(SUPPLIED RECORDS Opens)

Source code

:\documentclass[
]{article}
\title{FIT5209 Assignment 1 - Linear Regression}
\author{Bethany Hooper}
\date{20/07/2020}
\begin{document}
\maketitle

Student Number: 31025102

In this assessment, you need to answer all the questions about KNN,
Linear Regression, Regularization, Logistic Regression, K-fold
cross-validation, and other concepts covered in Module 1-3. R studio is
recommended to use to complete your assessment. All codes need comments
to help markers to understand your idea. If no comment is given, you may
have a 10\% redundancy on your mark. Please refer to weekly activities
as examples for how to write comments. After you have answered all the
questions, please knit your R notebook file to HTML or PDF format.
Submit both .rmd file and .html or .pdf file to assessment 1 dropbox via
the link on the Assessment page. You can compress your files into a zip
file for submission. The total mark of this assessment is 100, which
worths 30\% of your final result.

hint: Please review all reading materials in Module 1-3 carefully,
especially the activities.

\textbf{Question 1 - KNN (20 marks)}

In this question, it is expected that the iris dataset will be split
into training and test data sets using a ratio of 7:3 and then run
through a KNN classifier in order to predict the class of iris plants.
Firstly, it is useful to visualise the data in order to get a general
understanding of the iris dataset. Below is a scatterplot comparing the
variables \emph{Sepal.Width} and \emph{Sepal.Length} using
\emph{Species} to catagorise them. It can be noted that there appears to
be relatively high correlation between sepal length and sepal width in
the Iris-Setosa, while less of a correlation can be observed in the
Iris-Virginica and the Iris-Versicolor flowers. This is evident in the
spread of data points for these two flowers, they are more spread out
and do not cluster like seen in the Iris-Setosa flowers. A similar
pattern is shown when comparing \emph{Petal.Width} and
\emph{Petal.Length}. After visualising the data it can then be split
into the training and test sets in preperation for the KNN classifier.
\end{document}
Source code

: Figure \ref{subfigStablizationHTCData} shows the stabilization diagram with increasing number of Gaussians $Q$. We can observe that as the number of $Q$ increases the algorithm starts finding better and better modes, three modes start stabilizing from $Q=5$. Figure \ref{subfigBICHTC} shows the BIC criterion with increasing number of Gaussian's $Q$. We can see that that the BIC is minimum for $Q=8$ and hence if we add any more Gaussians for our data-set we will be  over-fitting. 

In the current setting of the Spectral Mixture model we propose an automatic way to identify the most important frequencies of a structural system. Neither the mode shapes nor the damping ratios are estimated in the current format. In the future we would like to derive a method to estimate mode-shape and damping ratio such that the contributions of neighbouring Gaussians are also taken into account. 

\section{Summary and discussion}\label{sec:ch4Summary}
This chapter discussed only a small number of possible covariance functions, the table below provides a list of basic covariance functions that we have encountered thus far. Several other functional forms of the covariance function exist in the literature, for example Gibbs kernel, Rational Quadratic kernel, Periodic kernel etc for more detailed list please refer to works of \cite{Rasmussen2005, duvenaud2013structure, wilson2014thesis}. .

(SUPPLIED RECORDS Closes)

WORK TO COMPLETE: When a line in the records above holds "more", that line is to be reported.

WRITTEN REPLY:
spread of data points for these two flowers, they are more spread out
: Figure \ref{subfigStablizationHTCData} shows the stabilization diagram with increasing number of Gaussians $Q$. We can observe that as the number of $Q$ increases the algorithm starts finding better and better modes, three modes start stabilizing from $Q=5$. Figure \ref{subfigBICHTC} shows the BIC criterion with increasing number of Gaussian's $Q$. We can see that that the BIC is minimum for $Q=8$ and hence if we add any more Gaussians for our data-set we will be  over-fitting. 
This chapter discussed only a small number of possible covariance functions, the table below provides a list of basic covariance functions that we have encountered thus far. Several other functional forms of the covariance function exist in the literature, for example Gibbs kernel, Rational Quadratic kernel, Periodic kernel etc for more detailed list please refer to works of \cite{Rasmussen2005, duvenaud2013structure, wilson2014thesis}. .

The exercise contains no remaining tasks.